IBM DataStage Connector
Overview
The IBM DataStage connector captures job metadata and lineage from InfoSphere DataStage. It ingests job definitions, parameters, and dependencies to build end-to-end lineage.
The connector supports two distinct approaches:
-
Approach 1 -- Active Extraction
The connector connects directly to the DataStage metadata repository and engine, invoking DataStage client utilities (dsjob, dsexport) to export job XML definitions, then ingests those XMLs.
-
Approach 2 -- Passive Mode
If job XML files are already available (e.g., exported by administrators or stored in version control), the connector skips active export and directly ingests the files.
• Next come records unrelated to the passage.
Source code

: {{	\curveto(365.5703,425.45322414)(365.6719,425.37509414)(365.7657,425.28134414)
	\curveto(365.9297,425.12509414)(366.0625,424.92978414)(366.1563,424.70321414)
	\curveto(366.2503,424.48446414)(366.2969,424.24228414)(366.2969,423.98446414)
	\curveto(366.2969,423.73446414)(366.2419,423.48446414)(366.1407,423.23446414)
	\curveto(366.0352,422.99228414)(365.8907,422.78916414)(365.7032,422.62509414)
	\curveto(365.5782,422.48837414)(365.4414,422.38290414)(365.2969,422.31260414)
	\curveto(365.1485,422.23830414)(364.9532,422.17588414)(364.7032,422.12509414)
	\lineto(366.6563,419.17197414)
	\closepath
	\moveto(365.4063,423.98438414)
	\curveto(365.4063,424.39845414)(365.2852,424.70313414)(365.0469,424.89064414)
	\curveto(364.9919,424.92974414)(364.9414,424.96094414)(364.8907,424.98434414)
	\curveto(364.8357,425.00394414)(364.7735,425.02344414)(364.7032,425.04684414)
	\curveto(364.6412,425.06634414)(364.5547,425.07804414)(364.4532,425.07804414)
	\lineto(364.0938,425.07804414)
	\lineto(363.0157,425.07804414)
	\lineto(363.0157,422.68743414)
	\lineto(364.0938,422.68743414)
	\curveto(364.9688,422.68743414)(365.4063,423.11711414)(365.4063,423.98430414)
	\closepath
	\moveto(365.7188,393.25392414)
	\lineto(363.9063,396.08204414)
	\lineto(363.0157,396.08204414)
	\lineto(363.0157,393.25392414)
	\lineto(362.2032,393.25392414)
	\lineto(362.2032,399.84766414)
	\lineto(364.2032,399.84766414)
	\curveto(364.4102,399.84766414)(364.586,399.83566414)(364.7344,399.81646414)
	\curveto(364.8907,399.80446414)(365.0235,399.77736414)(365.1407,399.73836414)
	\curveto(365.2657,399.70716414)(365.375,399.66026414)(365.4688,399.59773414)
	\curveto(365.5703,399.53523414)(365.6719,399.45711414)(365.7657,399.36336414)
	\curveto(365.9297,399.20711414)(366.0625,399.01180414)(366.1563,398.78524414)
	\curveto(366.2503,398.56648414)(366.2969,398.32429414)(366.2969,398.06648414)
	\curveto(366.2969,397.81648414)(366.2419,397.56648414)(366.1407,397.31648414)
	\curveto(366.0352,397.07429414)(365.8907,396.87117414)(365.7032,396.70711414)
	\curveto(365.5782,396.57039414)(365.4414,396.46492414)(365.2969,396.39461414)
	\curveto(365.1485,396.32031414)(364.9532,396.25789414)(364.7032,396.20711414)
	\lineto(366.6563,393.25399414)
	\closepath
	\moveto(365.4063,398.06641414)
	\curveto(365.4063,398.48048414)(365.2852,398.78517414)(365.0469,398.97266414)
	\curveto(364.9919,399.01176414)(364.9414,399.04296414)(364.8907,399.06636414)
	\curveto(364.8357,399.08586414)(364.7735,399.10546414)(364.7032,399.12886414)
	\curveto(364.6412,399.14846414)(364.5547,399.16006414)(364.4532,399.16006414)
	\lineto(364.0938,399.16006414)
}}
Choose the approach that best fits your environment and security model.
Setup Instructions
Approach 1 -- Active Extraction (Direct Connection)
Use this approach when you want the connector to drive DataStage export automatically. The connector should run under a dedicated service account with the lowest privileges needed to read job metadata.
-
Suite Component Role: DataStage and QualityStage User --- required to access DataStage modules.
-
Project Role: DataStage Super Operator --- allows viewing jobs, logs, and objects but not modifying them (sufficient for lineage extraction).
Steps to Create and Assign the Service Account
-
Create the service user in Information Server
-
Log in to the Information Server Web Console.
-
Go to Administration → Users and Groups.
-
Create a new user (e.g., ds_lineage_service).
-
Assign the DataStage and QualityStage User suite role.
-
-
Assign project-level roles
-
Navigate to each target DataStage project.
-
Add the ds_lineage_service account.
-
Assign the DataStage Super Operator role.
-
-
Configure Engine Credentials
-
Go to Administration → Domain Management → Engine Credentials.
-
Map ds_lineage_service to an OS-level account (e.g., ds_exec).
-
Provide the OS account's username/password.
-
Ensure the OS account has:
-
Permission to run DataStage client utilities.
-
Read/write access to XML export directories.
-
"Log on as a batch job" rights (Windows) or equivalent execution rights (Linux).
-
-
Remaining Steps (post service account creation)
-
Install DataStage client utilities (dsjob, dsexport) on the Lineage Plus host.
-
Validate connectivity
-
Ensure JDBC access to the metadata repository.
-
Confirm firewall policies allow shell command execution.
-
-
Configure parameters
-
Set:
-
datastage.db.username.1, datastage.db.password.1, datastage.hibernate.connection.url.1
-
datastage.exe.location.1, datastage.script.1, datastage.command.1, datastage.terminate.command.1
-
datastage.file.extract.1=Yes
-
-
Configure output locations (datastage.job.file.path.1, datastage.project.joblist.path.1).
-
Set datastage.project.name.1 with the project(s) to extract.
-
-
Test script execution
- Run cmd.exe /C dagdatastagerun.bat (Windows) or bash dagdatastagerun.sh (Linux) manually to confirm XML export works.
-
Run the connector
- The connector will execute the script, export job XMLs, and ingest them into lineage.
Approach 2 -- Passive Mode (Admin-Provided Files)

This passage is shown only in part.